The Bank of N.T. Butterfield & Son Limited
Notes to the Consolidated Financial Statements (unaudited) (continued)
(In thousands of US dollars, unless otherwise stated)

Note 17: Share-based payments

The common shares transferred to employees under all share-based payments are either taken from the Bank's common treasury shares or from newly issued shares. All share-based payments are settled by the ultimate parent company which, pursuant to Bermuda law, is not taxed on income. There are no income tax benefits in relation to the issue of such shares as a form of compensation.

In May 2020, the Board of Directors approved the 2020 Omnibus Plan (the "2020 Plan"). Under the 2020 Plan, 3.0 million shares are initially available for grant to employees in the form of stock options or unvested share awards. In February 2025, the Board of Directors approved the Amended and Restated 2020 Omnibus Share Incentive Plan with 5.0 million additional shares available for grant to employees in the form of stock options or unvested share awards. Both types of awards are detailed below.

Stock Option Awards
Under the 2020 Plan, options can be awarded to Bank employees and executive management, based on predetermined vesting conditions that entitle the holder to purchase one common share at a subscription price no less than the price of the most recently traded common share when granted and have a maximum term of 10 years.

There were no stock options outstanding as at March 31, 2026 and December 31, 2025.

Unvested Share Awards
Recipients of unvested share awards are entitled to the related common shares at no cost, at the time the award vests.
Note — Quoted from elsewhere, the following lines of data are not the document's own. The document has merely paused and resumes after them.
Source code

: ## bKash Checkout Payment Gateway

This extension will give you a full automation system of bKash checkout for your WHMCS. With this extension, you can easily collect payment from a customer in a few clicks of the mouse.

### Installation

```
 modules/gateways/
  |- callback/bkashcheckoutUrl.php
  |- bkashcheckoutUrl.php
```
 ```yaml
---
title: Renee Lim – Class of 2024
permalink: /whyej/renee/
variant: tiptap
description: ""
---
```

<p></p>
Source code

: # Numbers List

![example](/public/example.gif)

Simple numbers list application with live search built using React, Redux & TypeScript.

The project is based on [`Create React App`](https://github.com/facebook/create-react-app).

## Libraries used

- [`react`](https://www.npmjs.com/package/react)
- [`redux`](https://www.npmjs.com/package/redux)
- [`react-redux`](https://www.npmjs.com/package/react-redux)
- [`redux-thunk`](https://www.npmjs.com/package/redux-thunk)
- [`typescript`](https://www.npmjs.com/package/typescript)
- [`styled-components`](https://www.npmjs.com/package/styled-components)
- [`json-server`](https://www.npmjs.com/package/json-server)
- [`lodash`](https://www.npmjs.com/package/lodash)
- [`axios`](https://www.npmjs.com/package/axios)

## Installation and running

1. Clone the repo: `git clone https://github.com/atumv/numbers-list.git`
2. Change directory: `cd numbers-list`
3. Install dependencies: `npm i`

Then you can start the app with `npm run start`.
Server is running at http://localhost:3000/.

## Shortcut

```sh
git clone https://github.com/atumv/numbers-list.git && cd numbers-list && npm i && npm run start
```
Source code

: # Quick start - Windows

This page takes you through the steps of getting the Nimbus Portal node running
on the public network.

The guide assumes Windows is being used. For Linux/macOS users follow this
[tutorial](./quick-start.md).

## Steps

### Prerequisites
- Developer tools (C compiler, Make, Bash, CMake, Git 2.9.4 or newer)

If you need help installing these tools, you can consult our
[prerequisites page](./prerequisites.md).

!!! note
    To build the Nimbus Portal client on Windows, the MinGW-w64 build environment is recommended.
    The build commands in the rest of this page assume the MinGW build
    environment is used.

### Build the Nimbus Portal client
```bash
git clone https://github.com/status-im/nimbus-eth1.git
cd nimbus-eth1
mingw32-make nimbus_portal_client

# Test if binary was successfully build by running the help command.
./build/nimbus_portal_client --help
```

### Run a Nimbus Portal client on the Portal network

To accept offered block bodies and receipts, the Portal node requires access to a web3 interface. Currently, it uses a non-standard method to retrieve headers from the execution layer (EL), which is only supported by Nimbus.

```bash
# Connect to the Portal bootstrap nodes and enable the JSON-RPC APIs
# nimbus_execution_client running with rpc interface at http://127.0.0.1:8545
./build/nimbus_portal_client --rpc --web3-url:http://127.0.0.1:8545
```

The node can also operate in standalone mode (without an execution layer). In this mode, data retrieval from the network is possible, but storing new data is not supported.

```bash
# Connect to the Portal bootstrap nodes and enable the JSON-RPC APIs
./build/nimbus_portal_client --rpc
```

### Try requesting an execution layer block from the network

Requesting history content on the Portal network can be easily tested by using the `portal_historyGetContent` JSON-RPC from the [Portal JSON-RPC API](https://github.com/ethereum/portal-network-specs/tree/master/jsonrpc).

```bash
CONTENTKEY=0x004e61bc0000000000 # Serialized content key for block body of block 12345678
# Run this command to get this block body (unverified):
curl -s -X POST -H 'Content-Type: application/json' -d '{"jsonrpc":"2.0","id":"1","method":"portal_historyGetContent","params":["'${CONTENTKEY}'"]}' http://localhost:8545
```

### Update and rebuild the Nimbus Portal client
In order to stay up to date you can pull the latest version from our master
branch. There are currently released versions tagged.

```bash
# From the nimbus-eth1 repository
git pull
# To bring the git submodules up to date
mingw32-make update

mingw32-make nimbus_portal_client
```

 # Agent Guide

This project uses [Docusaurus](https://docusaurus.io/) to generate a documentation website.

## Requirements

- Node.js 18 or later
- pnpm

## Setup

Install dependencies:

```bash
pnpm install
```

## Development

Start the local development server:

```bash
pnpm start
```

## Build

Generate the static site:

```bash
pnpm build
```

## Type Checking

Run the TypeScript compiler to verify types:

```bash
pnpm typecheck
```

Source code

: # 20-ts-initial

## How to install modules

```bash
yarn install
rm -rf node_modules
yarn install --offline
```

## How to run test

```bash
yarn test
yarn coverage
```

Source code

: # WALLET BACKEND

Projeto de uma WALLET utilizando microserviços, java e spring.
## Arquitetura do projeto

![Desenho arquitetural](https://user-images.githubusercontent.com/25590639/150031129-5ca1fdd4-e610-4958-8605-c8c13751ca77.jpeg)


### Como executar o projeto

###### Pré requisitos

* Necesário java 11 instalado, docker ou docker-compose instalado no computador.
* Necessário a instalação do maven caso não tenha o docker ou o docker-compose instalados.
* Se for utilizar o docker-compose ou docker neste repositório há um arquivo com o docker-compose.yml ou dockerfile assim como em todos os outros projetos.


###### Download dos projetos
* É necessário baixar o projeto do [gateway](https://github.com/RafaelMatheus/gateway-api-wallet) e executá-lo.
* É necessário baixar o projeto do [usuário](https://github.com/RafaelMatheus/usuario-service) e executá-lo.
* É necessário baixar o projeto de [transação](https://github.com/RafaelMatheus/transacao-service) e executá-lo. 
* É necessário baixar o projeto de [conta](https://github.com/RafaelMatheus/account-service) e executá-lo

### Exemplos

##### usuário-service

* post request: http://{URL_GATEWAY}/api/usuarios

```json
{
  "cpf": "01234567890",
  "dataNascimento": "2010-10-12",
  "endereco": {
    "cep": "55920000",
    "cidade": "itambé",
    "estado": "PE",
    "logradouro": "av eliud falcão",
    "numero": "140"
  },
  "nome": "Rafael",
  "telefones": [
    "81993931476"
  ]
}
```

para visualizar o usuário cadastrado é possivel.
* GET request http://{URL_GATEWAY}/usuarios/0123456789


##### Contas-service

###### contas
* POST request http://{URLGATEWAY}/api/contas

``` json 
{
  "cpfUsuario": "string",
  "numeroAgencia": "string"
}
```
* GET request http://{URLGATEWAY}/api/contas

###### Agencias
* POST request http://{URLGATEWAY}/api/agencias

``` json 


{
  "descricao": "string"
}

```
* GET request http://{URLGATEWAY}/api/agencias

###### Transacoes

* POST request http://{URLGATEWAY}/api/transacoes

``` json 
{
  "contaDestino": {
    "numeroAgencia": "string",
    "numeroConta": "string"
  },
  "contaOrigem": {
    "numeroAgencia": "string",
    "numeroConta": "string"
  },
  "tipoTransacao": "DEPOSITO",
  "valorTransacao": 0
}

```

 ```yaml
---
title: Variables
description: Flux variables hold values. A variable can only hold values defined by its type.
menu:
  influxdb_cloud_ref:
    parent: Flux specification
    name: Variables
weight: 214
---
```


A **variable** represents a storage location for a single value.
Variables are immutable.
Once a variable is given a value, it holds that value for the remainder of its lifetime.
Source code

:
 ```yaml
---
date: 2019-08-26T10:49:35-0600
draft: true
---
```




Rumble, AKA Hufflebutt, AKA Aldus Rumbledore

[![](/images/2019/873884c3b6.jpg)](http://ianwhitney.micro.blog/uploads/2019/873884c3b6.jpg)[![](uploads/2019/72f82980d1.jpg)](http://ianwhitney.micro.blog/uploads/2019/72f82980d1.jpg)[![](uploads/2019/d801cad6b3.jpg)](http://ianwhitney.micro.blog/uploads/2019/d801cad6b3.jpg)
Recipients of unvested shares may be entitled to receive additional unvested shares having a value equal to the cash dividends that would have been paid had the unvested shares been issued and vested. Such additional unvested shares granted as dividend equivalents are subject to the same vesting schedule and conditions as the underlying unvested shares.

Unvested shares subject only to the time vesting condition generally vest upon retirement, death, disability or upon termination, by the Bank, of the holder’s employment unless if in connection with the holder’s misconduct. Unvested shares subject to both time vesting and performance vesting conditions remain outstanding and unvested upon retirement and will vest only if the performance conditions are met. Unvested shares can also vest in limited circumstances and if specifically approved by the Board, as stipulated in the holder’s employment contract. In all other circumstances, unvested shares are generally forfeited when employment ends.

The grant date weighted average fair value (which equals the actual trading price prevailing on grant date) of unvested share awards granted in the three months ended March 31, 2026 was $52.54 per share (December 31, 2025: $37.50 per share). The Bank expects to settle these awards by issuing new shares.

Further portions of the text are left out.